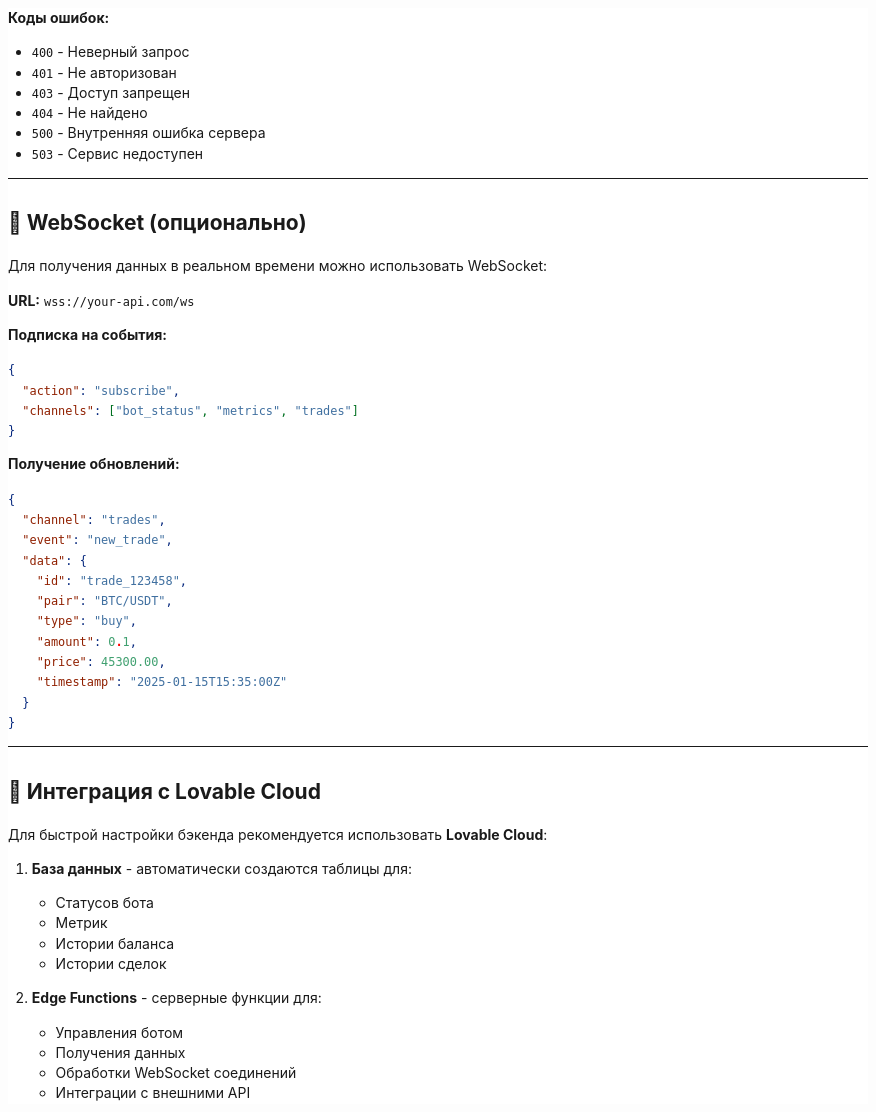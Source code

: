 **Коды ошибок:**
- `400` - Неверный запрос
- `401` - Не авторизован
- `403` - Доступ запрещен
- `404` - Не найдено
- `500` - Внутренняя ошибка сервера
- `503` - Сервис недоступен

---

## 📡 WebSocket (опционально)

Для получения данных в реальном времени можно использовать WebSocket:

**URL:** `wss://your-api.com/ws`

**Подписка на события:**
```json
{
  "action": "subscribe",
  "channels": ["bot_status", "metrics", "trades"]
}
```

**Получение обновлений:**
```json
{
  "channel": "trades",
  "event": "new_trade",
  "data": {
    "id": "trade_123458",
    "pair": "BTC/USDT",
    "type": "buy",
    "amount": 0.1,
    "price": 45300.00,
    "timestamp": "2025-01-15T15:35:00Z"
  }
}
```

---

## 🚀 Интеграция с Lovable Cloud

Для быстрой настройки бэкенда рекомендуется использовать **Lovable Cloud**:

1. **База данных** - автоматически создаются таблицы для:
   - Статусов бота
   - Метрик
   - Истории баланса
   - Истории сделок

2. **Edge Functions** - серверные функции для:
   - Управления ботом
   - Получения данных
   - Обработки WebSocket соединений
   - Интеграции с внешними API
- - -
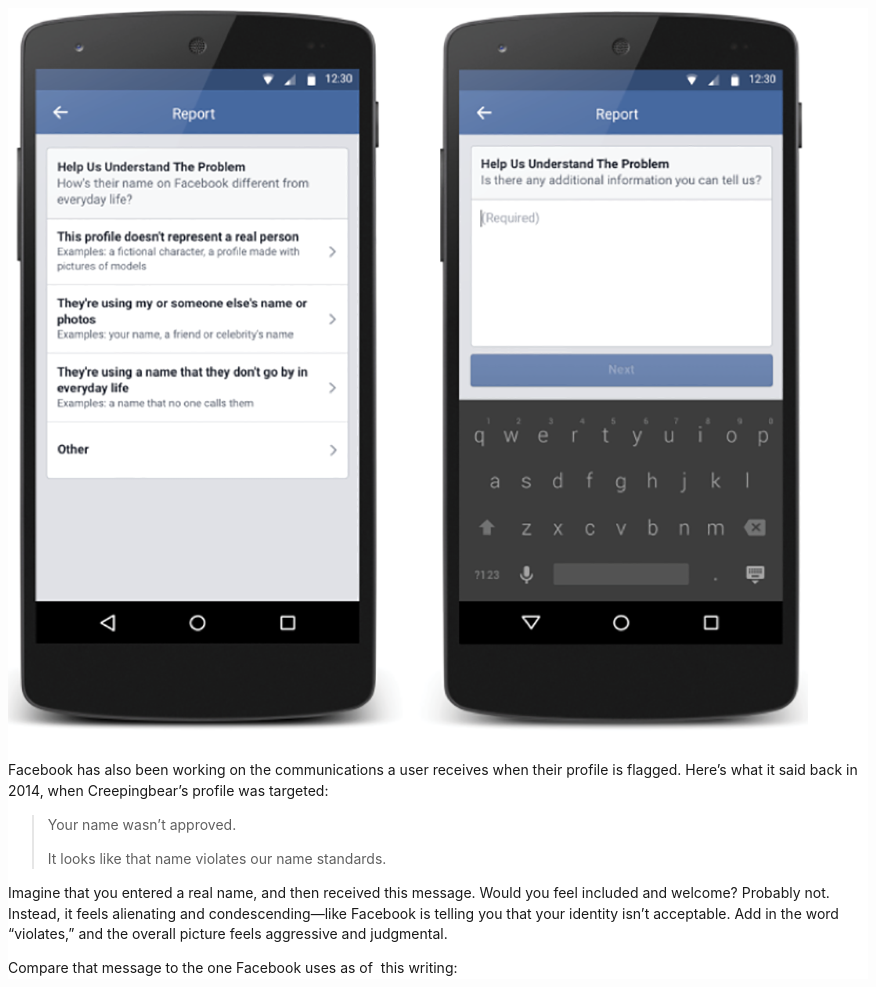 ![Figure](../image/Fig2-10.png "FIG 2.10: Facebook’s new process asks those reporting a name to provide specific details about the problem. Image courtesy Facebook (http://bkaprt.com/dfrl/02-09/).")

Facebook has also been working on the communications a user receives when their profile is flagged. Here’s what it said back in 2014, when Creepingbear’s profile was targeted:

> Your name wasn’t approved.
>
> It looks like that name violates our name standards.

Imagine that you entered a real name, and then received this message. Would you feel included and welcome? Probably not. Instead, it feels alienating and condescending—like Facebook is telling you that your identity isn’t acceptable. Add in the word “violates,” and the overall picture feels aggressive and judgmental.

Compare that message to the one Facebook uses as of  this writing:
- - -
About this exercise | Whenever the string "WebSocket" shows up in a line of the entries, copy that line.

Response |
## 📡 WebSocket (опционально)
Для получения данных в реальном времени можно использовать WebSocket:
   - Обработки WebSocket соединений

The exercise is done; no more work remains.